Most consumer brands are in the process of experimenting how to utilize the mobile channel in the best possible way. Many have a quite limited experience of the mobile and the obvious answer seems to be app stores and apps. Even being the phenomena driving the development and being the by far most massive mobile success story in years, investing in apps may turn out to be quite a disappointment. The issues are that the space is quite crowded, you have to invest over and over again to cover all different operating systems and most importantly the majority of the apps generate a rather limited usage. Most apps are unfortunately a waste of money but do you still dare to say no?
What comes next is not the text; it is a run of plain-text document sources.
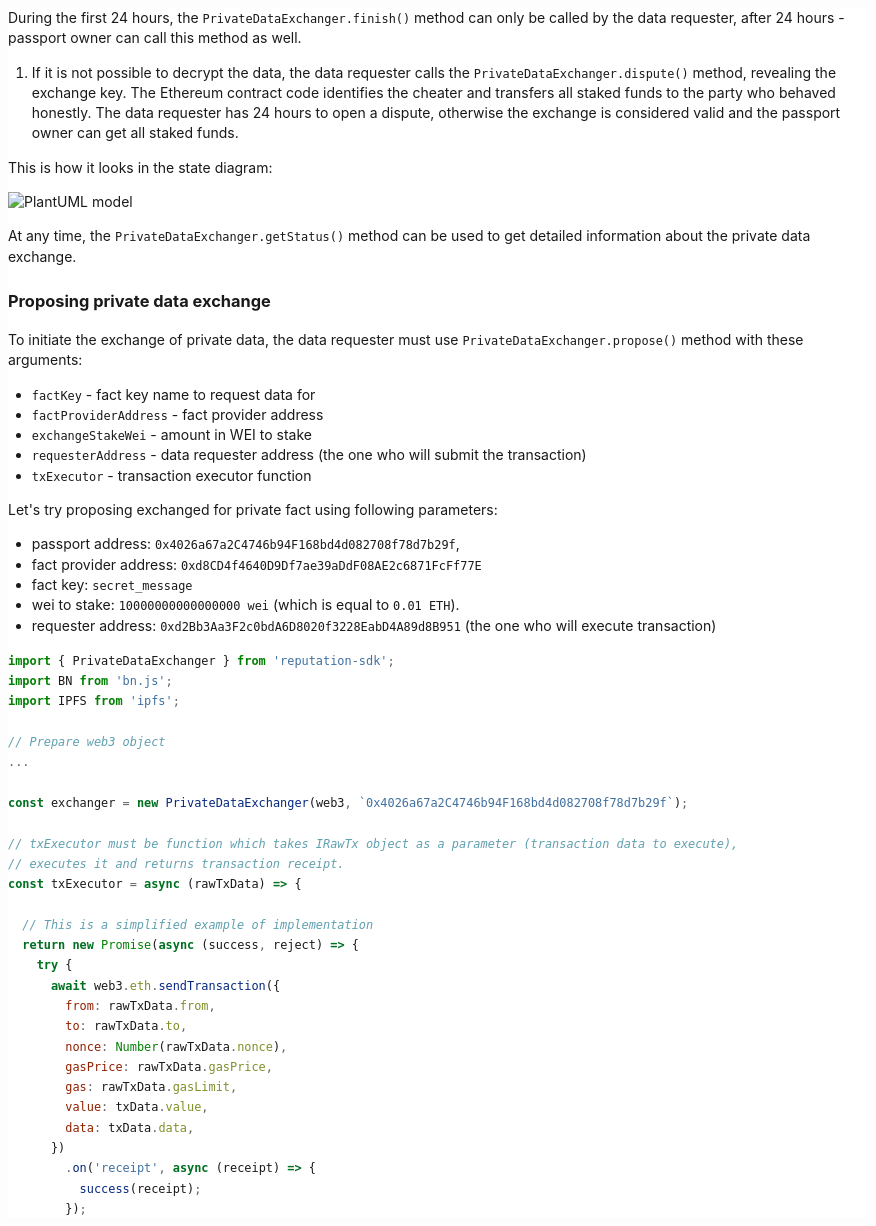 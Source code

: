    During the first 24 hours, the `PrivateDataExchanger.finish()` method can only be called by the data requester, after 24 hours - passport owner can call this method as well.

1. If it is not possible to decrypt the data, the data requester calls the `PrivateDataExchanger.dispute()` method, revealing the exchange key.
   The Ethereum contract code identifies the cheater and transfers all staked funds to the party who behaved honestly.
   The data requester has 24 hours to open a dispute, otherwise the exchange is considered valid and the passport owner
   can get all staked funds.

This is how it looks in the state diagram:

![PlantUML model](http://www.plantuml.com/plantuml/png/jPF1JWCX48RlFCKSTqtRW_7KWwbH4prfZ3VZWSBiGheB28DjtzujbLGQgscgUmAopFzz0ym2SK-nxvZI4W5xHskG68JNZhGrZBsSlS9uV0cFtZeRKC8Kt7POrSnOGl2wLGJMGAVDWWdUTIXXlfw2vCJ1url4GEXPEPqo6CEGli00jyzt3D_HK5hCIHMkXEAcnNkv6gLYJtdp21mFmLbF3qk3lcPe96nW6Ckx4_IL4EWeGVCq_9KvrmMxASoAwM7c7FGNpDVTPvj9zsZZW0oy8VHmVg4c9tUyHGfR1RbHW3aNYvr72Yyjld9covApqKO7TUHjW4f6hqqxM86Qr0nsd_N0pTeQX2g9vr-AipXiyzswRVRYJrIMEhX8MDMGBKuy6wYM2WsKYY0KSa9P7-dwuoNEKNlvEUfVspeitwJExJ-K48N049hOZROavVkO3SFOTny0)

At any time, the `PrivateDataExchanger.getStatus()` method can be used to get detailed information about the private data exchange.

### Proposing private data exchange

To initiate the exchange of private data, the data requester must use `PrivateDataExchanger.propose()` method with these arguments:
- `factKey` - fact key name to request data for
- `factProviderAddress` - fact provider address
- `exchangeStakeWei` - amount in WEI to stake
- `requesterAddress` - data requester address (the one who will submit the transaction)
- `txExecutor` - transaction executor function

Let's try proposing exchanged for private fact using following parameters:
- passport address: `0x4026a67a2C4746b94F168bd4d082708f78d7b29f`,
- fact provider address: `0xd8CD4f4640D9Df7ae39aDdF08AE2c6871FcFf77E`
- fact key: `secret_message`
- wei to stake: `10000000000000000 wei` (which is equal to `0.01 ETH`).
- requester address: `0xd2Bb3Aa3F2c0bdA6D8020f3228EabD4A89d8B951` (the one who will execute transaction)

```js
import { PrivateDataExchanger } from 'reputation-sdk';
import BN from 'bn.js';
import IPFS from 'ipfs';

// Prepare web3 object
...

const exchanger = new PrivateDataExchanger(web3, `0x4026a67a2C4746b94F168bd4d082708f78d7b29f`);

// txExecutor must be function which takes IRawTx object as a parameter (transaction data to execute),
// executes it and returns transaction receipt.
const txExecutor = async (rawTxData) => {

  // This is a simplified example of implementation
  return new Promise(async (success, reject) => {
    try {
      await web3.eth.sendTransaction({
        from: rawTxData.from,
        to: rawTxData.to,
        nonce: Number(rawTxData.nonce),
        gasPrice: rawTxData.gasPrice,
        gas: rawTxData.gasLimit,
        value: txData.value,
        data: txData.data,
      })
        .on('receipt', async (receipt) => {
          success(receipt);
        });
```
The Canadian newsstand platform service provider and publisher Mygazines announced a few days ago the launch of a Universal Mobile Interface. It may not fully be in line with the general UMI definition, nevertheless the basic thinking is the same. “We want to allow our publisher’s content to be accessible anywhere and everywhere,” says Yoav Schwartz, CEO of Mygazines, Toronto, in an interview by Chris Harnick in the Mobile Marketer. Yoav Schwartz continues: “If a person receives an email with a link to the latest issue of Relevant, then he or she can click on that link and open the magazine on whatever device they want – you can’t do that with an app.” “If I’m a publisher and sending out e-delivery to my subscribers, I want them to start engaging right away. With a traditional app, it’s up to the user to then either download or install an app or visit the app to access the content.” “Apps are great, don’t get me wrong, but they’re a closed environment.” Mygazines dares to say no.
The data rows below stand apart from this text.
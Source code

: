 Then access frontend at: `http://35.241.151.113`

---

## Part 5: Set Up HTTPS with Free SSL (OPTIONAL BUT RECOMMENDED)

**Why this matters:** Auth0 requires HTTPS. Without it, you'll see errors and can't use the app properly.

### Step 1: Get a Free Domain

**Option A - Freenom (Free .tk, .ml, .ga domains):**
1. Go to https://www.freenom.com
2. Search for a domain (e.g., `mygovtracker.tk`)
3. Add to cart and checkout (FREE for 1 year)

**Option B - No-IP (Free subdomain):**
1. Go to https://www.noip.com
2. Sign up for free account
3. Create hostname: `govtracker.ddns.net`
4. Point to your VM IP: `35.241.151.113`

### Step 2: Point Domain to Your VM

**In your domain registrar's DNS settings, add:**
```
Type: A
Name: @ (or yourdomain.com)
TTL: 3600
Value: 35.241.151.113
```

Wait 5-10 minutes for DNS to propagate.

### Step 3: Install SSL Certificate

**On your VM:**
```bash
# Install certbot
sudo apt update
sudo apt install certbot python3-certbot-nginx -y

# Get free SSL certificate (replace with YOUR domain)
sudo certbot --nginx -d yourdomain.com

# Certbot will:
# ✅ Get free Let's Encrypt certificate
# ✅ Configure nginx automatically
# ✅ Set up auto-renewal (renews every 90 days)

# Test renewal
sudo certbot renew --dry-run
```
Mygazines clearly supports the basic thinking behind the UMI concept. We can expect their approach to become quite successful within the online publishing arena and to be followed by others. This in not a battle between apps and UMIs, both will become successful on their own merits. For those that want a very efficient way to reach all mobile phone users not bothering about different mobile operating systems and high development costs the UMI approach should be carefully considered as an alternative to apps.
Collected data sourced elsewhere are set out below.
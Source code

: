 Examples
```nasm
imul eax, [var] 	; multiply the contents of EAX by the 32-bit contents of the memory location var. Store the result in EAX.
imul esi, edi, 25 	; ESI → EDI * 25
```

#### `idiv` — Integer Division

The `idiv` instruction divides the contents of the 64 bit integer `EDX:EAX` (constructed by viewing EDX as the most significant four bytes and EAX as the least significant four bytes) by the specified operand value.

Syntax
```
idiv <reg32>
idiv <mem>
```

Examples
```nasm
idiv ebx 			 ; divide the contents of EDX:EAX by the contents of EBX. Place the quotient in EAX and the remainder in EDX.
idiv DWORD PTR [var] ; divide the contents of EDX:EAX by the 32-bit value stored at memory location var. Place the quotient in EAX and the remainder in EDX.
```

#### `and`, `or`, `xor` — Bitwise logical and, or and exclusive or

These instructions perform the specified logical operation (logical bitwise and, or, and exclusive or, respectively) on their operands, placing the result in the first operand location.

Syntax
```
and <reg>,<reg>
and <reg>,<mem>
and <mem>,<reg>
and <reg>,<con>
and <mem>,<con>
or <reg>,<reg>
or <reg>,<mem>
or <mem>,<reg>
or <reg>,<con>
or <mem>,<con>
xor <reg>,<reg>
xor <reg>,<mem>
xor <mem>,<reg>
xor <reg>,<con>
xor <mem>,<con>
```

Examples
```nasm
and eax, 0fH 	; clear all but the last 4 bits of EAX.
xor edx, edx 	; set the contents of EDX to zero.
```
So what can we then conclude from this years big European mobile event? The most striking is probably that there was not any big news or underlying trends. It seems like the main movements already spotted, are just even more pronounced.
The app mania is continuing. However, there are now a number of companies addressing the issues with the approach, offering tools for cost efficient development of apps and somewhat trying to overcome the problem with development for each individual OS. The next phase that may be seen, if you look carefully, is that the apps will decrease in importance replaced by better mobile browsers in combination with better services in the cloud.
The developing countries stand for the majority of the growth of the overall mobile penetration. According to ITU we will pass 5 billion mobile phoneusers worldwide during 2010. Even if this is a European event a strong interest and targeted products for developing countries could be seen. With the majority of the world’s mobile phone users in emerging markets this will certainly influence the industry focus and hopefully also drive innovation globally.
And then we have the Microsoft launch of Windows Phone 7 Series which seems to have been recognised more in the media compared to at the congress itself in Barcelona, where few did seem to care so much. Microsoft certainly knows how run the PR. It’s a bit early to judge Windows Phone 7 Series but it looks like we get just another OS, further fragmenting the market. It looks nice but may follow the general rule: the nicer the UI the more of a closed environment.
The number of phones running on Android is growing but to announce Andriod as a clear winner that will solve the OS enigma is not only premature but will probably not happen. We have for instance the announcement of the Nokia and Intel cooperation regarding MeeGo. The operating system war will continue and those that hoped for common standards etc. will just have to wait a bit longer, quite a bit longer. The operating system jungle is here to stay.
There’s a lot of tension in the market and it is clear that there’s not room for all. It will be quite interesting to follow the development in a market where all are so dependant on each other and cooperate at the same time as all are competing. This time we had announcements like the one from the Vodafone CEO Vittorio Colao warning about Google and other companies dominating parts of the mobile value chain and even suggesting that the regulator should interfere. When did Vodafone all of a sudden become so pro regulation?
In conclusion, there was not a lot of news or surprises this time. It’s however clear that the industry has gained some momentum compared to last year. There will be a lot happening in the market but presently the established players seem to think that everything will continue more or less as today not recognizing that the mobile is just another Internet access point.